A year after Rosneft announced it was going to buy Morgan Stanley’s physical oil-trading assets, the deal collapsed thanks to regulatory pressures.
The logo of Rosneft, Russia's top crude producer, is seen on a gasoline station in Moscow, Oct. 29, 2014.
Maxim Shemetov / Reuters
The state-controlled Russian oil giant Rosneft said Monday that it would not buy the American investment bank Morgan Stanley's physical oil-trading business "due to an objective impossibility to complete the deal that has arisen as a result of regulatory clearances being refused," the company said in a statement.
The deal was initially announced a year ago, before Russia annexed Crimea and prompted American sanctions targeted against its corporate and financial sector — including personal sanctions against Putin ally and Rosneft head Igor Sechin that were announced in April. The deal had been submitted for review from the Committee on Foreign Investment in the United States (CFIUS), which approves foreign acquisitions of U.S. businesses for national security risks.
Rosneft did not say specifically that CFIUS scuttled the deal; when asked by BuzzFeed News, Mark Lake, a Morgan Stanley spokesman, pointed to the company's statement on the deal. U.S. Treasury spokeswoman Holly Shulman declined to comment, citing a policy of not commenting on specific CFIUS reviews or even whether deals had been submitted to CFIUS.
Morgan Stanley has been saying for months that the deal was unlikely to close.
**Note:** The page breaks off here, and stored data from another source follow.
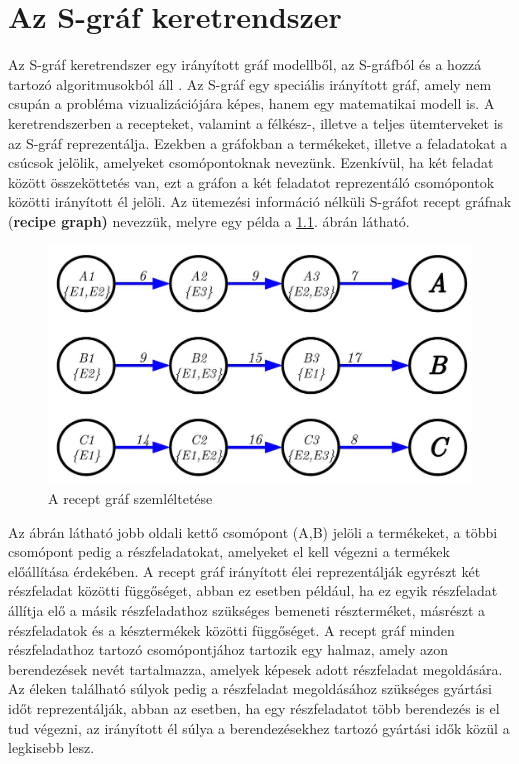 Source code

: \chapter{Az S-gráf keretrendszer} \label{S-graph}
Az S-gráf keretrendszer egy irányított gráf modellből, az S-gráfból és a hozzá tartozó algoritmusokból áll \cite{SANMARTI1998S847}. 
Az S-gráf egy speciális irányított gráf, amely nem csupán a probléma vizualizációjára képes, hanem egy matematikai modell is.
A keretrendszerben a recepteket, valamint a félkész-, illetve a teljes ütemterveket is az S-gráf reprezentálja.
Ezekben a gráfokban a termékeket, illetve a feladatokat a csúcsok jelölik, amelyeket csomópontoknak nevezünk.
Ezenkívül, ha két feladat között összeköttetés van, ezt a gráfon a két feladatot reprezentáló csomópontok közötti irányított él jelöli.
Az ütemezési információ nélküli S-gráfot recept gráfnak (\textbf{recipe graph)} nevezzük, melyre egy példa a \ref{recipeGraph}. ábrán látható.
\begin{figure}[H]
\begin{center}
\includegraphics[scale=0.375]{recipeGraph}
\caption{A recept gráf szemléltetése}
\label{recipeGraph}
\end{center}
\end{figure}
Az ábrán látható jobb oldali kettő csomópont (A,B) jelöli a termékeket, a többi csomópont pedig a részfeladatokat, amelyeket el kell végezni a termékek előállítása érdekében.
A recept gráf irányított élei reprezentálják egyrészt két részfeladat közötti függőséget, abban ez esetben például, ha ez egyik részfeladat állítja elő a másik részfeladathoz szükséges bemeneti részterméket, másrészt a részfeladatok és a késztermékek közötti függőséget.
A recept gráf minden részfeladathoz tartozó csomópontjához tartozik egy halmaz, amely azon berendezések nevét tartalmazza, amelyek képesek adott részfeladat megoldására.
Az éleken található súlyok pedig a részfeladat megoldásához szükséges gyártási időt reprezentálják, abban az esetben, ha egy részfeladatot több berendezés is el tud végezni, az irányított él súlya a berendezésekhez tartozó gyártási idők közül a legkisebb lesz.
In October, the investment bank's chief financial officer, Ruth Porat, said during the company's quarterly earnings call, "We're considering alternatives if [the deal] doesn't close," and had said a week before that there were "no assurances" the deal would close.
The deal would have moved about 100 oil traders in the US, UK, and Singapore to Rosneft, as well as oil supplies and contracts to buy, sell, store, and ship oil. The business also holds a 49% stake in a fleet of oil tankers. "Whatever happens, we're going to sell that business," Colm Kelleher, Morgan Stanley's head of securities said at a conference in November. "The company will now consider a variety of options for the unit that take into account the interests of the Firm's shareholders, clients and employees," Morgan Stanley said in a statement today.
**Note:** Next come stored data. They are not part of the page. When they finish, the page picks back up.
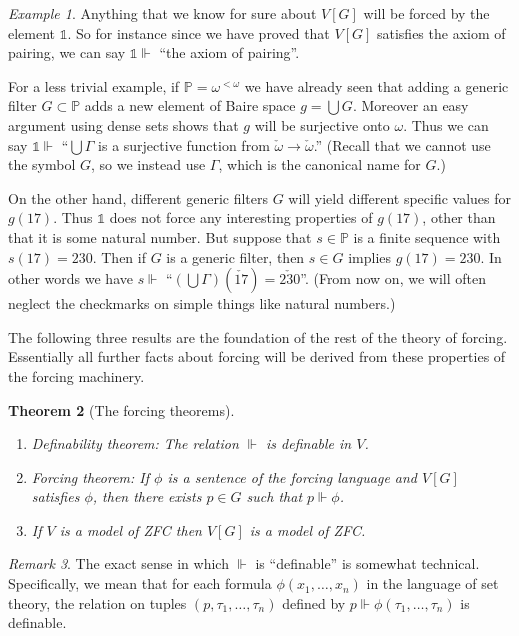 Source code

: \documentclass[11pt,oneside]{amsbook}
\newcommand{\forces}{\Vdash}
\theoremstyle{definition}
\theoremstyle{plain}
\newtheorem{theorem}{Theorem}[section]
\theoremstyle{definition}
\theoremstyle{remark}
\newtheorem{remark}[theorem]{Remark}
\newtheorem{example}[theorem]{Example}
\numberwithin{equation}{section}
\numberwithin{figure}{section}
\begin{document}
\begin{example}
  Anything that we know for sure about $V[G]$ will be forced by the element $\mathbb 1$. So for instance since we have proved that $V[G]$ satisfies the axiom of pairing, we can say $\mathbb 1\forces$ ``the axiom of pairing''.

  For a less trivial example, if $\mathbb P=\omega^{<\omega}$ we have already seen that adding a generic filter $G\subset\mathbb P$ adds a new element of Baire space $g=\bigcup G$. Moreover an easy argument using dense sets shows that $g$ will be surjective onto $\omega$. Thus we can say $\mathbb 1\forces$ ``$\bigcup\Gamma$ is a surjective function from $\check\omega\to\check\omega$.'' (Recall that we cannot use the symbol $G$, so we instead use $\Gamma$, which is the canonical name for $G$.)

  On the other hand, different generic filters $G$ will yield different specific values for $g(17)$. Thus $\mathbb 1$ does not force any interesting properties of $g(17)$, other than that it is some natural number. But suppose that $s\in\mathbb P$ is a finite sequence with $s(17)=230$. Then if $G$ is a generic filter, then $s\in G$ implies $g(17)=230$. In other words we have $s\forces$ ``$(\bigcup\Gamma)(\check{17})=\check{230}$''. (From now on, we will often neglect the checkmarks on simple things like natural numbers.)
\end{example}

The following three results are the foundation of the rest of the theory of forcing. Essentially all further facts about forcing will be derived from these properties of the forcing machinery.

\begin{theorem}[The forcing theorems]\
  \label{thm:forcing}
  \begin{enumerate}
    \item \textup{Definability theorem}: The relation $\forces$ is definable in $V$.
    \item \textup{Forcing theorem}: If $\phi$ is a sentence of the forcing language and $V[G]$ satisfies $\phi$, then there exists $p\in G$ such that $p\forces\phi$.
    \item If $V$ is a model of ZFC then $V[G]$ is a model of ZFC.
  \end{enumerate}
\end{theorem}

\begin{remark}
  The exact sense in which $\forces$ is ``definable'' is somewhat technical. Specifically, we mean that for each formula $\phi(x_1,\ldots,x_n)$ in the language of set theory, the relation on tuples $(p,\tau_1,\ldots,\tau_n)$ defined by $p\forces\phi(\tau_1,\ldots,\tau_n)$ is definable.
\end{remark}
\end{document}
Morgan Stanley is shedding the oil business along with other commodities businesses amid efforts to reduce businesses that are asset-intensive, risky, and not always especially profitable. Both the Federal Reserve and the Senate's Permanent Subcommittee on Investigations have critically looked at the physical commodities businesses of large banks, including Morgan Stanley.
Rosneft, one of the world's largest producers of oil, has been hammered both by a massive fall in the price of crude oil and by sanctions that limit its ability to get financing in dollars. The oil giant had to cancel joint projects with Exxon in the Arctic thanks to U.S. sanctions.